Fire safety, corrosion resistance drive use of FCSS ductwork
First adopted by the semiconductor industry, fluoropolymer-coated stainless-steel exhaust duct has spread to many industries where corrosive vapors are generated
By Vincent Rocca, Fab-Tech, Inc.
The EPA’s Ruling 40 CFR1 and the National Fire Protection Association’s (NFPA) Standard 318 for Cleanrooms are affecting the way plant operators specify process ventilation systems. Manufacturers of one of the key components of these systems, the duct itself, are touting new materials of construction and innovations, which have been developed over the past fifteen years.

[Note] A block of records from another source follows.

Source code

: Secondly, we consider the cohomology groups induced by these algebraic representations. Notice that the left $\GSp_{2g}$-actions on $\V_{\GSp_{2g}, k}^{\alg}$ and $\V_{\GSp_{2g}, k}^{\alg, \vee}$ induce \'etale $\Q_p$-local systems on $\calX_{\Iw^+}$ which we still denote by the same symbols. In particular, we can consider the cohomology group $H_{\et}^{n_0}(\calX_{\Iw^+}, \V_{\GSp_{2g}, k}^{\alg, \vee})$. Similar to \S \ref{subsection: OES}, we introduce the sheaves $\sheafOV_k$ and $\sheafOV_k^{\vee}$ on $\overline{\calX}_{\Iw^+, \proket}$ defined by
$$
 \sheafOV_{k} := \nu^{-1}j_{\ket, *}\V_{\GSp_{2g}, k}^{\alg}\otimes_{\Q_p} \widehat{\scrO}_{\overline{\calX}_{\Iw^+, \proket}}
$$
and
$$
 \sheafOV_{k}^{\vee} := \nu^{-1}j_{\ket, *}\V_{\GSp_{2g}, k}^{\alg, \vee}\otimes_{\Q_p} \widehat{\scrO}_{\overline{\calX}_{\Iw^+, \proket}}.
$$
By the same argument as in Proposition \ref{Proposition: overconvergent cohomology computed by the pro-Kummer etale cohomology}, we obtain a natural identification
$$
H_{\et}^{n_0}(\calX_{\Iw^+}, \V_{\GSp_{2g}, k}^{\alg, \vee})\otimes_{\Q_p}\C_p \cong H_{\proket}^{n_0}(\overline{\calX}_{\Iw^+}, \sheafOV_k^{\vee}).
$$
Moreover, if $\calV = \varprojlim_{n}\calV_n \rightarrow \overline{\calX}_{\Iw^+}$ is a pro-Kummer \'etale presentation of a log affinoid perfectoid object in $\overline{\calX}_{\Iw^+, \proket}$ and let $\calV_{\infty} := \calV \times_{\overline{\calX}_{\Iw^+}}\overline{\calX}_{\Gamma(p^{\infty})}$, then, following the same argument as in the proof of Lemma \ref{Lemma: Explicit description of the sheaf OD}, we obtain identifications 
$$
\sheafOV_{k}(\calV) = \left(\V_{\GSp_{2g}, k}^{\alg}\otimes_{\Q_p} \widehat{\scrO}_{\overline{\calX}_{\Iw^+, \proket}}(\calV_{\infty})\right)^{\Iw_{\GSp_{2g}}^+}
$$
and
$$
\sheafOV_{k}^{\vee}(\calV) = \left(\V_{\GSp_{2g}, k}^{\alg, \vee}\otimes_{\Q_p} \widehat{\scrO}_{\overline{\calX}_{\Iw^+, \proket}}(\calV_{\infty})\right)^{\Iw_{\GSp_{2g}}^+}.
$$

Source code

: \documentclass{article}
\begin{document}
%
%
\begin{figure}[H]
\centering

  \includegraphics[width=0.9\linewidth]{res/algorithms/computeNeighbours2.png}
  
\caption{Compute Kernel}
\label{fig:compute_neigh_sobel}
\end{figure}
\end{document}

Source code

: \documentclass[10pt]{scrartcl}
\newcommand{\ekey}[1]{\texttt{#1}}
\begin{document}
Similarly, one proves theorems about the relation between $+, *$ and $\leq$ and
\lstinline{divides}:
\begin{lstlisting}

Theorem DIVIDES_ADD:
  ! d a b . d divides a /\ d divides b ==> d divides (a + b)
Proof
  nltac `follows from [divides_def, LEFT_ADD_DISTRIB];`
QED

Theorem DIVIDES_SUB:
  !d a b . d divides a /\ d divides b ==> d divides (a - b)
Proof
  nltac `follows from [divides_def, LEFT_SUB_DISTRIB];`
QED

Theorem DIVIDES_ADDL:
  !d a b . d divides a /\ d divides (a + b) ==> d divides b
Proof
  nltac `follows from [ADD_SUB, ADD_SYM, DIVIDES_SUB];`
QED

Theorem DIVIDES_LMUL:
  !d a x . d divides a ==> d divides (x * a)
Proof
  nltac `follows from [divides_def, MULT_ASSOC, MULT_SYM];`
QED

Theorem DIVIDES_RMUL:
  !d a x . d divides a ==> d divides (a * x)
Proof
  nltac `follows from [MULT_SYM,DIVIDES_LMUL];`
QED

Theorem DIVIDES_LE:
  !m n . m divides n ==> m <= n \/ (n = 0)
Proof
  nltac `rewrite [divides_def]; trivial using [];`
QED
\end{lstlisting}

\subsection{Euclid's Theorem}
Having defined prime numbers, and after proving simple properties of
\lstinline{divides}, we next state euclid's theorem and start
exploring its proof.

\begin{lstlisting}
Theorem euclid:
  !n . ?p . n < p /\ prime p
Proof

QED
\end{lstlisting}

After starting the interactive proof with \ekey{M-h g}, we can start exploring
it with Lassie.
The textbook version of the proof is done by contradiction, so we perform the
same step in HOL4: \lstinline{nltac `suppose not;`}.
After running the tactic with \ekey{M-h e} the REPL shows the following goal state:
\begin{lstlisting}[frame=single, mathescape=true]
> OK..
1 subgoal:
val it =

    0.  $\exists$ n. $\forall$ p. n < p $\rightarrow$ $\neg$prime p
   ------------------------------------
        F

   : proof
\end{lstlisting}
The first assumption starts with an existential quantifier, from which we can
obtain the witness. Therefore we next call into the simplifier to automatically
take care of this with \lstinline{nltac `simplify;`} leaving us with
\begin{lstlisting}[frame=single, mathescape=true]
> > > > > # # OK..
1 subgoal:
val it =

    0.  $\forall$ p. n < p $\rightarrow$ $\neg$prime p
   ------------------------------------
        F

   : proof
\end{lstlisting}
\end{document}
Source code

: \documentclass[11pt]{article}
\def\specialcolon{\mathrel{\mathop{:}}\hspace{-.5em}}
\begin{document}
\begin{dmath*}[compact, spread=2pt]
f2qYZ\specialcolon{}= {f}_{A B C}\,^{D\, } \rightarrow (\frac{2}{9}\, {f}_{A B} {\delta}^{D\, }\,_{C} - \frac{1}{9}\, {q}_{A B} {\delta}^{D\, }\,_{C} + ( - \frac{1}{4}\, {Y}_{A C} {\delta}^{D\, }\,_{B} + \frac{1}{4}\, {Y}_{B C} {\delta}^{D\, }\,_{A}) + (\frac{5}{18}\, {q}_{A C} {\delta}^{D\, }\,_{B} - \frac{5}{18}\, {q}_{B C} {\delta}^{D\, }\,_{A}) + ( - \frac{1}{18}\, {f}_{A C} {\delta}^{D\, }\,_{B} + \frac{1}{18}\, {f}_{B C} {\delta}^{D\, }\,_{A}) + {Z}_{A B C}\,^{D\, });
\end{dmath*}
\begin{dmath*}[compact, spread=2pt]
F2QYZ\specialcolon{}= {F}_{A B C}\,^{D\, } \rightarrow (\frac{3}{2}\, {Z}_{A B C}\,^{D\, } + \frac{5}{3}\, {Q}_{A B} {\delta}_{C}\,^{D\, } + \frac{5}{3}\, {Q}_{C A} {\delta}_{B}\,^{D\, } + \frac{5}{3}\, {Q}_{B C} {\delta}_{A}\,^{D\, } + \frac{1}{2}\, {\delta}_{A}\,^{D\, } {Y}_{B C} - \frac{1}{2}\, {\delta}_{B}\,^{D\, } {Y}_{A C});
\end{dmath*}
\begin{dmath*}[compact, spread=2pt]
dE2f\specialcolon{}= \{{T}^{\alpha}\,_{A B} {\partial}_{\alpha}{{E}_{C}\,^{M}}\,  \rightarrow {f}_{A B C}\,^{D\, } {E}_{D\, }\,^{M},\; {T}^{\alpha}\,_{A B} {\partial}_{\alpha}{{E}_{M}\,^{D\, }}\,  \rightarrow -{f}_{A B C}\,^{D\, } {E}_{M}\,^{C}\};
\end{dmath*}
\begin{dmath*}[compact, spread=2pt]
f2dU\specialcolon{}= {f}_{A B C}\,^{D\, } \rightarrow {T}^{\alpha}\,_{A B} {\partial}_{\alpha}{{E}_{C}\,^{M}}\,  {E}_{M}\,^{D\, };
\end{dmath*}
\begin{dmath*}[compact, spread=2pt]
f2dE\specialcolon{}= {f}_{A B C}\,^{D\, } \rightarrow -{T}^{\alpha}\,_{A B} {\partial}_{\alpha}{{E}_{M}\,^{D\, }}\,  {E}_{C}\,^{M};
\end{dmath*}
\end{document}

The evolution of one such specialized product, fluoropolymer-coated stainless-steel (FCSS) duct, began in the semiconductor industry in the early 1990s. Fires spreading through manufacturing buildings via ventilation systems made of combustible materials resulted in a string of catastrophic losses. Much of the work done at these sites was conducted in cleanrooms where corrosive chemicals were used and hazardous vapors were generated.
The role of the exhaust system is to safely transport these harmful vapors to devices where they can be rendered harmless and safe for discharge into the environment. The use of FCSS duct has now become the material of choice for this industry as it meets the extreme demands of both safety and corrosion resistance. And it is being discovered by other industrial sectors as well.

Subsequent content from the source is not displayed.